Wednesday, August 10, 2011

"the w-a-i-t-i-n-g is the hardest part" you said it, tom

 i think that i got through my scan week pretty well. i was busy- i had to be at the hospital almost every day that week. the only "mini-meltdown" that  i had that week was on a day that i had off. i am afraid that "the what ifs" caught up with me. my former doctor, from duke, said to prepare myself for another round of treatment. o.k. i went to personnel and picked up some leave of absence papers. but truthfully, i do not think that anyone can be fully prepared for another treatment. in a thyca newsletter, it states that "thyroid cancer can sometimes reappear decades after initial treatment." you can do two things after reading that statement. you can: 1) live your life fearfully, negatively, and make everyone who loves you miserable, or 2) live your life in the most positive manner that you can. enjoying life's little pleasures and letting as much joy into your life as possible.

call me Pollyanna, but i choose option number two. i intend to make the very best of things that i can, and hope for the best. really, if you think about it, having cancer can be a positive thing. it has caused  me to  make major  changes in my life- adding exercise, improving my diet, appreciating my family and friends more, strengthening my faith,  just  to name just a few.

waiting on test results is hard, believe me. but i am trying not to worry about things too much. i have no control over what is going on now in my body. i can put good food in, exercise, think good thoughts, but that is really all that i can do. whatever happens, i will just deal with it in the best manner that i can. in the meantime, i will continue to live my" new normal" life, and enjoy it.

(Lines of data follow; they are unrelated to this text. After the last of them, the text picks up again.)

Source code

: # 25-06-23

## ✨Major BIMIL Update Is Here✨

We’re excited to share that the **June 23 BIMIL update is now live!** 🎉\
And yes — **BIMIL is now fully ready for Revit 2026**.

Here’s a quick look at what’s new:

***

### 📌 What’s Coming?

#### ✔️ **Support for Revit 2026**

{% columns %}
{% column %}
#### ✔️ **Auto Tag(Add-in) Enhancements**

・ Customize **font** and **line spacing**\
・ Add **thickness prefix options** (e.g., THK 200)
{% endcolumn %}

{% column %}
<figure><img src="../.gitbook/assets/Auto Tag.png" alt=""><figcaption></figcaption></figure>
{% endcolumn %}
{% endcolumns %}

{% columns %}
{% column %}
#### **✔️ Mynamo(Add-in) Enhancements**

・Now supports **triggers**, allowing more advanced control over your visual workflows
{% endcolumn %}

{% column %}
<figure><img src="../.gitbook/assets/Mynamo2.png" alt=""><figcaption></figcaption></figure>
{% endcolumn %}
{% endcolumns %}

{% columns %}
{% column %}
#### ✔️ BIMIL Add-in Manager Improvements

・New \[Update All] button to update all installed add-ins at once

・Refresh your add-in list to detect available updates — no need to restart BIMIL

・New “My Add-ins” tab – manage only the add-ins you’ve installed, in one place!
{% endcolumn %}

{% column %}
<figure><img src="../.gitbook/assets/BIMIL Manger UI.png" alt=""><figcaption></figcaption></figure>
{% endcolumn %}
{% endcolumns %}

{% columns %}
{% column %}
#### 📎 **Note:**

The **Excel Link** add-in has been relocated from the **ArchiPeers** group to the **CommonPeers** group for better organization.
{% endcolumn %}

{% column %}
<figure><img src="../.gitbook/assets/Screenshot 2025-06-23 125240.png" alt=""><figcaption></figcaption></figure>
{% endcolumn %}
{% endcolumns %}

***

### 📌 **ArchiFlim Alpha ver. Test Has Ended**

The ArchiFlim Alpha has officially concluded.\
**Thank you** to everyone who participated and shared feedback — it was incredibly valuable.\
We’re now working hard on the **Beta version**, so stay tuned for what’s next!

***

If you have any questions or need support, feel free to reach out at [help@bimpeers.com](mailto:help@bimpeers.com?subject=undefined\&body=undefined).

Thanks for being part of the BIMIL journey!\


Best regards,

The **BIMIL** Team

a good friend of mine just returned to work yesterday after a serious bout with colon cancer. she also had to have her gall bladder removed due to damage from the chemotherapy.  i called her to wish her a good first day back at work. she said that she was glad to be back at work, and back to her normal life. i said, you mean your "new normal" life? she laughed and said, well, that is true. my new normal life.

in some ways, cancer patients are "lucky". we are given the opportunity to examine our lives and make positive changes. we can improve the quality of our lives- and this influences the quality of our families lives as well. am i glad that i had cancer? HECK NO!! but, i will use this challenge to evaluate my life and do everything in my power to make the best of this situation.

today is my day off. tonight i will go to my zumba class and i will  wear my pink belly scarf, even though i might be the only one wearing one, just because it makes me happy. for that hour and 20 minutes, i will definitely not be thinking about test results or "what ifs". i am taking things one day at a time, and hoping for the best.